Ripple, the U.S. digital payments company, is working with 61 Japanese banks on an application that will enable customers to settle cash transfers instantly around the clock, the latest effort to apply blockchain technology in finance.
The mobile app will allow users to send funds to other bank accounts in the country, Ripple said in a statement Wednesday. Beta testing will start next month and three of the lenders — SBI Sumishin Net Bank Ltd., Suruga Bank Ltd. and Resona Bank Ltd. — aim to roll out the service to customers later this year.
Ripple is already working with banks in other countries to overhaul how they handle payments. Blockchain, the digital ledger technology being used for Bitcoin and other cryptocurrencies, has been touted as a potential way to track transactions in a range of industries. In Japan, banks and authorities are keen to embrace financial technology to improve efficiency as high costs and low interest rates put pressure on profitability.
The MoneyTap app will create “faster, safer and more efficient” payments, Takashi Okita, CEO of a joint venture between Ripple and Sumishin’s parent company SBI Holdings Inc. that is working with the Japanese bank consortium, said in the statement. Under Japan’s current system, cash transfers are typically only processed by banks on weekdays until around 3 p.m.
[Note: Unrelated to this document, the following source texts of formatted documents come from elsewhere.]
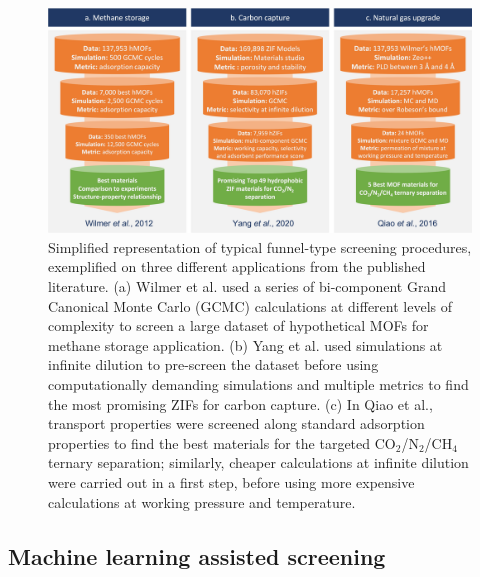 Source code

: \documentclass[main.tex]{subfiles}
\begin{document}
\begin{figure}[t]
    \centering
      \includegraphics[width=\textwidth]{figures/1-screening/Screening_procedures.jpg}
      \caption{Simplified representation of typical funnel-type screening procedures, exemplified on three different applications from the published literature. (a) Wilmer et al.\cite{Wilmer_2012} used a series of bi-component Grand Canonical Monte Carlo (GCMC) calculations at different levels of complexity to screen a large dataset of hypothetical MOFs for methane storage application. (b) Yang et al.\cite{Yang_2020} used simulations at infinite dilution to pre-screen the dataset before using computationally demanding simulations and multiple metrics to find the most promising ZIFs for carbon capture. (c) In Qiao et al.\cite{Qiao_2016}, transport properties were screened along standard adsorption properties to find the best materials for the targeted CO$_2$/N$_2$/CH$_4$ ternary separation; similarly, cheaper calculations at infinite dilution were carried out in a first step, before using more expensive calculations at working pressure and temperature.}\label{fgr:screening}
    \end{figure}

\subsection{Machine learning assisted screening}

\end{document}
Japan recently changed the law to require banks to work with registered third parties that seek to connect to their customers’ accounts using application programming interface technology. The app will use these so-called open API connections to transfer money between bank accounts, Emi Yoshikawa, director of joint venture partnerships at Ripple, said in a telephone interview.
Other banks in the consortium will introduce the app to their customers over the next three to four years, Yoshikawa said. While the software is focused on domestic transfers, the group will seek to expand it to cross-border payments and interbank settlements in the future, she added.
Resona Bank aims to “contribute to promoting cashlessness while improving customer convenience and reducing the cost to society,” said Yoichiro Higuchi, leader of the lender’s settlements group.